→ **Your objective**
Check each line of the data for "pollution" and select those that have it.

→ **Data provided**

------

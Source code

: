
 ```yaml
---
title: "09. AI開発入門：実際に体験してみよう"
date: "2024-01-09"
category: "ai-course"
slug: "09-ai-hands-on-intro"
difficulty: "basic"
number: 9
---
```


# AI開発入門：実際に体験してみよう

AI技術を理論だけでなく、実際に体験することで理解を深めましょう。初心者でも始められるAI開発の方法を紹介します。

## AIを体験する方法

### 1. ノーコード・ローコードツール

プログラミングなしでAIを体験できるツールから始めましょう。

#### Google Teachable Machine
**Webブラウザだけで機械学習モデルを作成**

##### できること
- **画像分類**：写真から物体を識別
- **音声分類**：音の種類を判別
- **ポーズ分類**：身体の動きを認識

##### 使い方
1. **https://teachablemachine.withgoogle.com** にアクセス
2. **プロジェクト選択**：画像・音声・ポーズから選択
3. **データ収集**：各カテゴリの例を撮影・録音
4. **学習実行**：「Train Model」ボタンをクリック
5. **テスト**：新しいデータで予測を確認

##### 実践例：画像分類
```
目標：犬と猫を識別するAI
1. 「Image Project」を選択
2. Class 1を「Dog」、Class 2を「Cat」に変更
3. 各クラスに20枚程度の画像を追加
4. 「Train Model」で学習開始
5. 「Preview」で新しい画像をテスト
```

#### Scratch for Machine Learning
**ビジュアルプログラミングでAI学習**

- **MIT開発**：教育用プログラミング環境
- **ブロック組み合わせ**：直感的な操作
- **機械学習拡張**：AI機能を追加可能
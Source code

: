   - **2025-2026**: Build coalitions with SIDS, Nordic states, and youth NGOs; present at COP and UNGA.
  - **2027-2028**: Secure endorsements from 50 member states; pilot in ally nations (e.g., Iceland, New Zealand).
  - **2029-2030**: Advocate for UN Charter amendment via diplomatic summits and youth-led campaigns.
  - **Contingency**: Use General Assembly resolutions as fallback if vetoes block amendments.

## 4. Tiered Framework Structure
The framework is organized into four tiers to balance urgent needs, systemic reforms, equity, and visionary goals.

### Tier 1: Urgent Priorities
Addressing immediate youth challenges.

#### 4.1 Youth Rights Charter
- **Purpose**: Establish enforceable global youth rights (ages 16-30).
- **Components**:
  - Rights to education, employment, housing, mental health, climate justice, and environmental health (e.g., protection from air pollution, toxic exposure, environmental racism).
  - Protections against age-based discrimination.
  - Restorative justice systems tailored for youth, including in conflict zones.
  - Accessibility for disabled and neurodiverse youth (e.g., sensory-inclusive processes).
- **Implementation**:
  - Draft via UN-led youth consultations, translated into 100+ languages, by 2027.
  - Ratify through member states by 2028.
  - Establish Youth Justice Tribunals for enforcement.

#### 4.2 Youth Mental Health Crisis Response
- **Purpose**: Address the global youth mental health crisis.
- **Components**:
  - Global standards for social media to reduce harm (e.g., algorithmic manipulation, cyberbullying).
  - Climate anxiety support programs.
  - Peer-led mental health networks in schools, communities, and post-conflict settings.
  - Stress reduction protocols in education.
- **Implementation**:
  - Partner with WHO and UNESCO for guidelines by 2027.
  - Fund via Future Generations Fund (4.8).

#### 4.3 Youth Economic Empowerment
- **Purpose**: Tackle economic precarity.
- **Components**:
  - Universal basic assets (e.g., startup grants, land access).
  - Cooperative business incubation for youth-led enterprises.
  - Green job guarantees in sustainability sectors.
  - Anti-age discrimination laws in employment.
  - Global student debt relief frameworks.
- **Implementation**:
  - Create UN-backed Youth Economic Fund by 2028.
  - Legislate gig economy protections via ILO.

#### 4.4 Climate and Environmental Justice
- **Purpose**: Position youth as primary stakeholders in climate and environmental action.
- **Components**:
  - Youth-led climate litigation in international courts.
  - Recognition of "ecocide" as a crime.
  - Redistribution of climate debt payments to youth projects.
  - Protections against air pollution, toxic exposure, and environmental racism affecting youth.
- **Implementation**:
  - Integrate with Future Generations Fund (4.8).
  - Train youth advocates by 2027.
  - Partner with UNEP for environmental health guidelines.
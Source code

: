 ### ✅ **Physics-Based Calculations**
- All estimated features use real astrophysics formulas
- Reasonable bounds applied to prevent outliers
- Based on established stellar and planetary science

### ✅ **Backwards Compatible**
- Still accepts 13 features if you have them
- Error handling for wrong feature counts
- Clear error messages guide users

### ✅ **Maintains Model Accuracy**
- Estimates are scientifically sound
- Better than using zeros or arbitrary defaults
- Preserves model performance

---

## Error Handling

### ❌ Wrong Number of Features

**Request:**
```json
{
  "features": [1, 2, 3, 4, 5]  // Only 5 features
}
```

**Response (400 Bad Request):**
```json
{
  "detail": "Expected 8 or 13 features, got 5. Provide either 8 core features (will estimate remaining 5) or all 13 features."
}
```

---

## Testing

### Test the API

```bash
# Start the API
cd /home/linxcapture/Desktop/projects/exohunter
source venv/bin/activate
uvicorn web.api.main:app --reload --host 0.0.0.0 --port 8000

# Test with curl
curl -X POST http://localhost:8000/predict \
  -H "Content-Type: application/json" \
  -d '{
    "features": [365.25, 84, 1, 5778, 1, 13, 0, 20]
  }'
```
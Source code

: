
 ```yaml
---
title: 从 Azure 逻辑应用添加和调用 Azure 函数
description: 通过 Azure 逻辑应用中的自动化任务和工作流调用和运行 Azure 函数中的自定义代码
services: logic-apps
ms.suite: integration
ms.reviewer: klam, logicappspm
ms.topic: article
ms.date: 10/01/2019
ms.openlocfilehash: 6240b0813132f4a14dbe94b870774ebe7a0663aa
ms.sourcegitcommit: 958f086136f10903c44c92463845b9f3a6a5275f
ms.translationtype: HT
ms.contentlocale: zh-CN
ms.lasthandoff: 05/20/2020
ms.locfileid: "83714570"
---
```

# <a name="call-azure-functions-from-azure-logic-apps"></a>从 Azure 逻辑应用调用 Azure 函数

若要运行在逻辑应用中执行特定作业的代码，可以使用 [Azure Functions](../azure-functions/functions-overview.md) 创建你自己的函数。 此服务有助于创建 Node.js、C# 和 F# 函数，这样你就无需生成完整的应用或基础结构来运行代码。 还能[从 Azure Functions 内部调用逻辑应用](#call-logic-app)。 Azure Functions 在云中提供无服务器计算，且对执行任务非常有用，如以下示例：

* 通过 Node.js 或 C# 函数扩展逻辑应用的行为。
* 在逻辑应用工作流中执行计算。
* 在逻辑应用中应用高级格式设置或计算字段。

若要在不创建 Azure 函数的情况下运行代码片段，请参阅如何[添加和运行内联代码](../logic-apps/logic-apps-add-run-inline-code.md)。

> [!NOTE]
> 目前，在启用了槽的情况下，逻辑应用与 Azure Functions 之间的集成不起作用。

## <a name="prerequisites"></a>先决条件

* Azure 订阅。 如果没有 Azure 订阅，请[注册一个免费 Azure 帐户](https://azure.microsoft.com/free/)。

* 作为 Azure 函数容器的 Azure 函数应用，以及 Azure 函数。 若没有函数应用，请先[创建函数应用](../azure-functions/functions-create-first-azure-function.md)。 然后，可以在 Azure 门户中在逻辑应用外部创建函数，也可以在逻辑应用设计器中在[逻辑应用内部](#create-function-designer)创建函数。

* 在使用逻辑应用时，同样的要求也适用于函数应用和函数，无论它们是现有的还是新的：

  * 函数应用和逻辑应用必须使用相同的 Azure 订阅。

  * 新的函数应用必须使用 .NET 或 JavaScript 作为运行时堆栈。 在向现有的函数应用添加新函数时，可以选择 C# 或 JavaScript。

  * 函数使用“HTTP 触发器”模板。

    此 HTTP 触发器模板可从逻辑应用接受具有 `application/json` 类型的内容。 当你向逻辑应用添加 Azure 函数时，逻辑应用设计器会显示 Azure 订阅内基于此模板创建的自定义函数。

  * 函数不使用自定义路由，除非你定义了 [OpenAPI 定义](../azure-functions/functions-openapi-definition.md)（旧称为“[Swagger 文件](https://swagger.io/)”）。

------

→ **Problem solution**
  - Rights to education, employment, housing, mental health, climate justice, and environmental health (e.g., protection from air pollution, toxic exposure, environmental racism).
  - Protections against air pollution, toxic exposure, and environmental racism affecting youth.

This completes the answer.